How Tech Companies Tricked A Generation Into Working For Free

Today's post was shared by Steven Greenhouse and comes from www.forbes.com

Last month Apple announced it would open beta testing access for its soon-to-be-revealed version of OS X to anyone with a compatible computer. Once a process reserved for a limited number of developers operating under non-disclosure agreements, the ability to have early access to new software from one of the most desirable companies in the world feels like an unexpected gift. The labor necessary to test software as complicated and widely distributed as an operating system is hard to calculate, but, like all forms of software testing, there is a point where the expense of paying workers is no longer economically feasible. But because Apple has cultivated an image of unattainable desirability for its products, this structure of uncompensated labor becomes a happy privilege, an opportunity to contribute to the ongoing evolution of a brand they love as an echo of themselves.
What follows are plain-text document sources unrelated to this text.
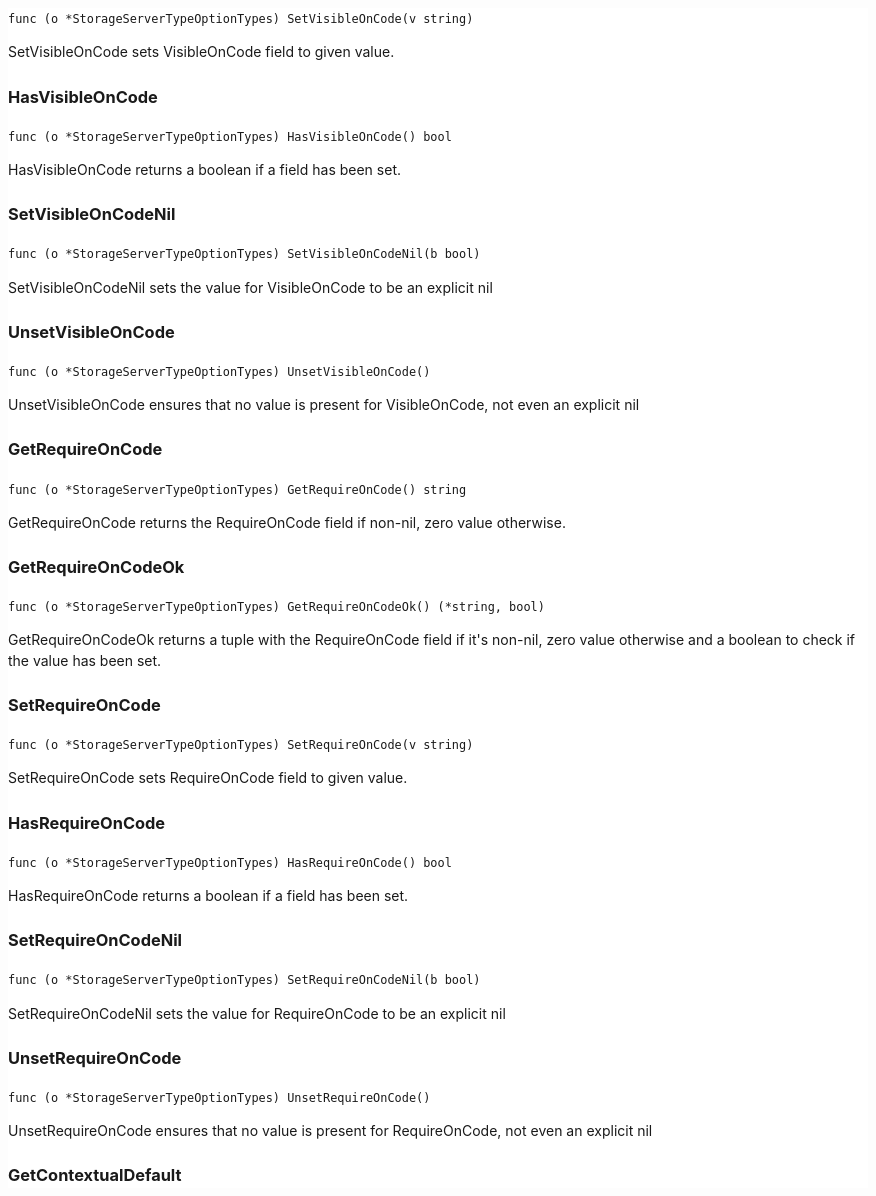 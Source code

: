 `func (o *StorageServerTypeOptionTypes) SetVisibleOnCode(v string)`

SetVisibleOnCode sets VisibleOnCode field to given value.

### HasVisibleOnCode

`func (o *StorageServerTypeOptionTypes) HasVisibleOnCode() bool`

HasVisibleOnCode returns a boolean if a field has been set.

### SetVisibleOnCodeNil

`func (o *StorageServerTypeOptionTypes) SetVisibleOnCodeNil(b bool)`

 SetVisibleOnCodeNil sets the value for VisibleOnCode to be an explicit nil

### UnsetVisibleOnCode
`func (o *StorageServerTypeOptionTypes) UnsetVisibleOnCode()`

UnsetVisibleOnCode ensures that no value is present for VisibleOnCode, not even an explicit nil
### GetRequireOnCode

`func (o *StorageServerTypeOptionTypes) GetRequireOnCode() string`

GetRequireOnCode returns the RequireOnCode field if non-nil, zero value otherwise.

### GetRequireOnCodeOk

`func (o *StorageServerTypeOptionTypes) GetRequireOnCodeOk() (*string, bool)`

GetRequireOnCodeOk returns a tuple with the RequireOnCode field if it's non-nil, zero value otherwise
and a boolean to check if the value has been set.

### SetRequireOnCode

`func (o *StorageServerTypeOptionTypes) SetRequireOnCode(v string)`

SetRequireOnCode sets RequireOnCode field to given value.

### HasRequireOnCode

`func (o *StorageServerTypeOptionTypes) HasRequireOnCode() bool`

HasRequireOnCode returns a boolean if a field has been set.

### SetRequireOnCodeNil

`func (o *StorageServerTypeOptionTypes) SetRequireOnCodeNil(b bool)`

 SetRequireOnCodeNil sets the value for RequireOnCode to be an explicit nil

### UnsetRequireOnCode
`func (o *StorageServerTypeOptionTypes) UnsetRequireOnCode()`

UnsetRequireOnCode ensures that no value is present for RequireOnCode, not even an explicit nil
### GetContextualDefault
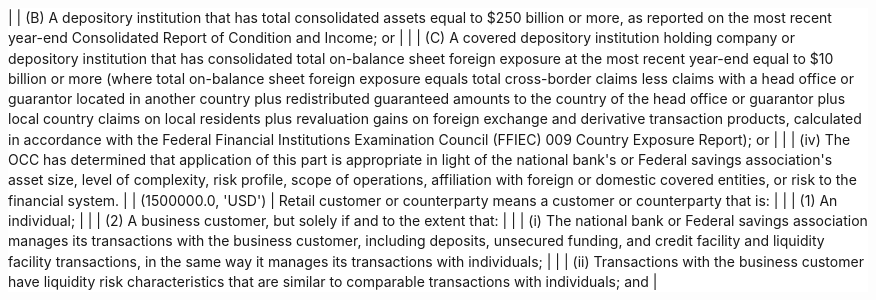 |                           |             (B) A depository institution that has total consolidated assets equal to $250 billion or more, as reported on the most recent year-end Consolidated Report of Condition and Income; or                                                                                                                                                                                                                                                                                                                                                                                                                                                                                                                       |
|                           |             (C) A covered depository institution holding company or depository institution that has consolidated total on-balance sheet foreign exposure at the most recent year-end equal to $10 billion or more (where total on-balance sheet foreign exposure equals total cross-border claims less claims with a head office or guarantor located in another country plus redistributed guaranteed amounts to the country of the head office or guarantor plus local country claims on local residents plus revaluation gains on foreign exchange and derivative transaction products, calculated in accordance with the Federal Financial Institutions Examination Council (FFIEC) 009 Country Exposure Report); or |
|                           |             (iv) The OCC has determined that application of this part is appropriate in light of the national bank's or Federal savings association's asset size, level of complexity, risk profile, scope of operations, affiliation with foreign or domestic covered entities, or risk to the financial system.                                                                                                                                                                                                                                                                                                                                                                                                        |
| (1500000.0, 'USD')        | Retail customer or counterparty means a customer or counterparty that is:                                                                                                                                                                                                                                                                                                                                                                                                                                                                                                                                                                                                                                                |
|                           |             (1) An individual;                                                                                                                                                                                                                                                                                                                                                                                                                                                                                                                                                                                                                                                                                           |
|                           |             (2) A business customer, but solely if and to the extent that:                                                                                                                                                                                                                                                                                                                                                                                                                                                                                                                                                                                                                                               |
|                           |             (i) The national bank or Federal savings association manages its transactions with the business customer, including deposits, unsecured funding, and credit facility and liquidity facility transactions, in the same way it manages its transactions with individuals;                                                                                                                                                                                                                                                                                                                                                                                                                                      |
|                           |             (ii) Transactions with the business customer have liquidity risk characteristics that are similar to comparable transactions with individuals; and                                                                                                                                                                                                                                                                                                                                                                                                                                                                                                                                                           |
These voluntary forms of unwaged labor have become endemic as work has increasingly shifted toward the production of digital metaphors like apps, operating systems, and analysis. As the economy has continued to create its divine mirage of growth, workers have come to seem like profit deterrents whose need for sleep, food, play, and security drag down the system. Central to this shift has been the mass distribution of computers, the uses of which have become so frictionless and pleasing they encourage the subconscious guilt of the average worker, who begins to suspect that spending her day telecommuting in...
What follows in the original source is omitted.